■ **Stored data entries**
============
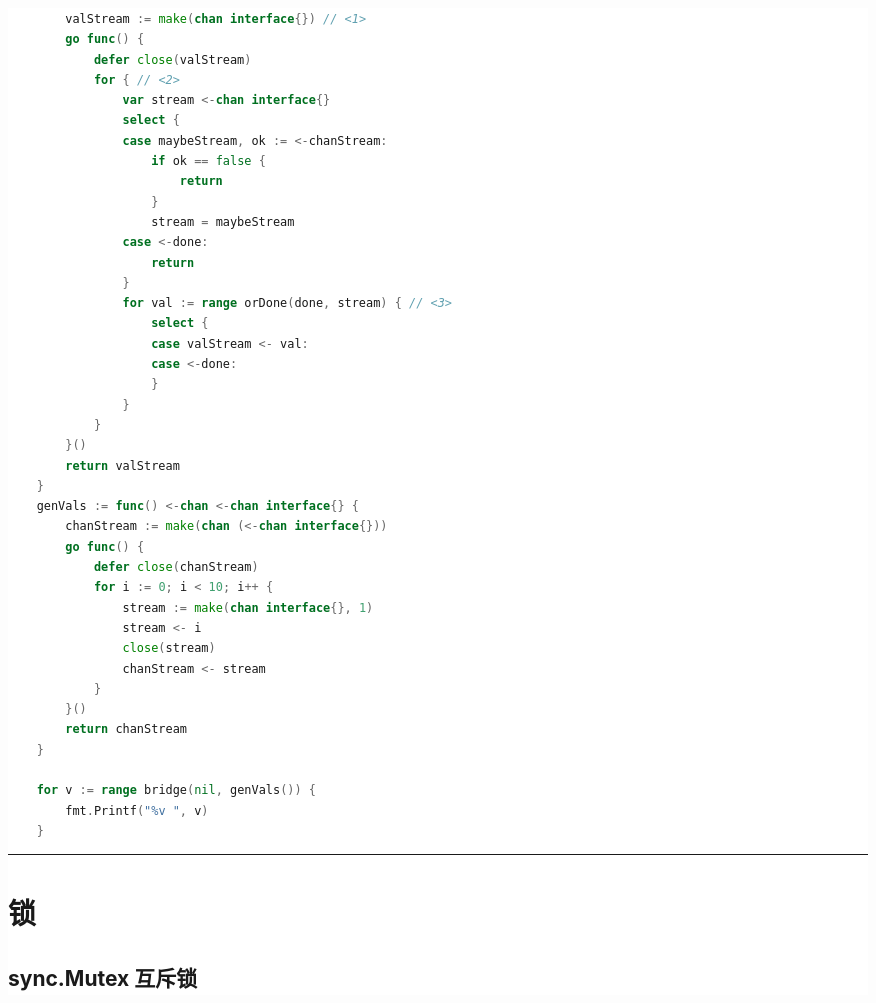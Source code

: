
 ```go
		valStream := make(chan interface{}) // <1>
		go func() {
			defer close(valStream)
			for { // <2>
				var stream <-chan interface{}
				select {
				case maybeStream, ok := <-chanStream:
					if ok == false {
						return
					}
					stream = maybeStream
				case <-done:
					return
				}
				for val := range orDone(done, stream) { // <3>
					select {
					case valStream <- val:
					case <-done:
					}
				}
			}
		}()
		return valStream
	}
	genVals := func() <-chan <-chan interface{} {
		chanStream := make(chan (<-chan interface{}))
		go func() {
			defer close(chanStream)
			for i := 0; i < 10; i++ {
				stream := make(chan interface{}, 1)
				stream <- i
				close(stream)
				chanStream <- stream
			}
		}()
		return chanStream
	}

	for v := range bridge(nil, genVals()) {
		fmt.Printf("%v ", v)
	}
```



------------------------------
# 锁

## sync.Mutex 互斥锁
============
■ **Exercise aim**
Answer with one number only, the count of lines in the entries above that hold the string "maybeStream".

■ **Exercise answer**
2